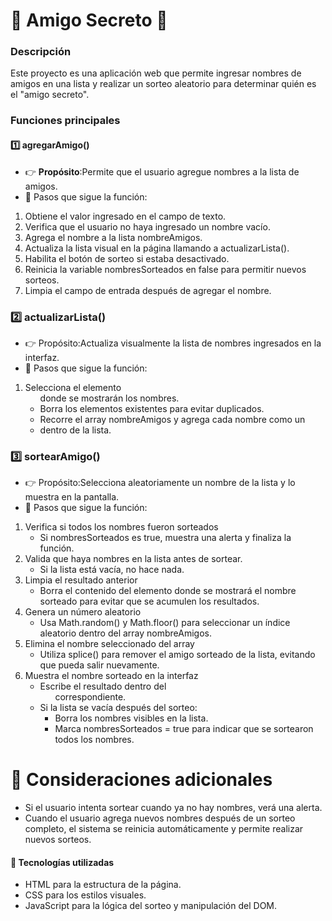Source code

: # 📌 Amigo Secreto 🎁

### Descripción

Este proyecto es una aplicación web que permite ingresar nombres de amigos en una lista y realizar un sorteo aleatorio para determinar quién es el "amigo secreto".

### Funciones principales

#### 1️⃣ agregarAmigo()

- 👉 **Propósito**:Permite que el usuario agregue nombres a la lista de amigos.
- 🔹 Pasos que sigue la función:
1. Obtiene el valor ingresado en el campo de texto.
2. Verifica que el usuario no haya ingresado un nombre vacío.
3. Agrega el nombre a la lista nombreAmigos.
4. Actualiza la lista visual en la página llamando a actualizarLista().
5. Habilita el botón de sorteo si estaba desactivado.
6. Reinicia la variable nombresSorteados en false para permitir nuevos sorteos.
7. Limpia el campo de entrada después de agregar el nombre.

### 2️⃣ actualizarLista()

- 👉 Propósito:Actualiza visualmente la lista de nombres ingresados en la interfaz.
- 🔹 Pasos que sigue la función:
1. Selecciona el elemento <ul> donde se mostrarán los nombres.
2. Borra los elementos existentes para evitar duplicados.
3. Recorre el array nombreAmigos y agrega cada nombre como un <li> dentro de la lista.

### 3️⃣ sortearAmigo()
- 👉 Propósito:Selecciona aleatoriamente un nombre de la lista y lo muestra en la pantalla.
- 🔹 Pasos que sigue la función:
1. Verifica si todos los nombres fueron sorteados
   - Si nombresSorteados es true, muestra una alerta y finaliza la función.
2. Valida que haya nombres en la lista antes de sortear.
   - Si la lista está vacía, no hace nada.
3. Limpia el resultado anterior
   - Borra el contenido del elemento donde se mostrará el nombre sorteado para evitar que se acumulen los resultados.
4. Genera un número aleatorio
   - Usa Math.random() y Math.floor() para seleccionar un índice aleatorio dentro del array nombreAmigos.
5. Elimina el nombre seleccionado del array
   - Utiliza splice() para remover el amigo sorteado de la lista, evitando que pueda salir nuevamente.
6. Muestra el nombre sorteado en la interfaz
   - Escribe el resultado dentro del <ul> correspondiente.
7. Si la lista se vacía después del sorteo:
   - Borra los nombres visibles en la lista.
   - Marca nombresSorteados = true para indicar que se sortearon todos los nombres.


# 📌 Consideraciones adicionales

- Si el usuario intenta sortear cuando ya no hay nombres, verá una alerta.
- Cuando el usuario agrega nuevos nombres después de un sorteo completo, el sistema se reinicia automáticamente y permite realizar nuevos sorteos.

#### 🎯 Tecnologías utilizadas
- HTML para la estructura de la página.
- CSS para los estilos visuales.
- JavaScript para la lógica del sorteo y manipulación del DOM.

☆ ☆ ☆ ☆ ☆

Your answer should be only the number of lines, in the entries above, that include "realizar".

:: Result for this task ::
2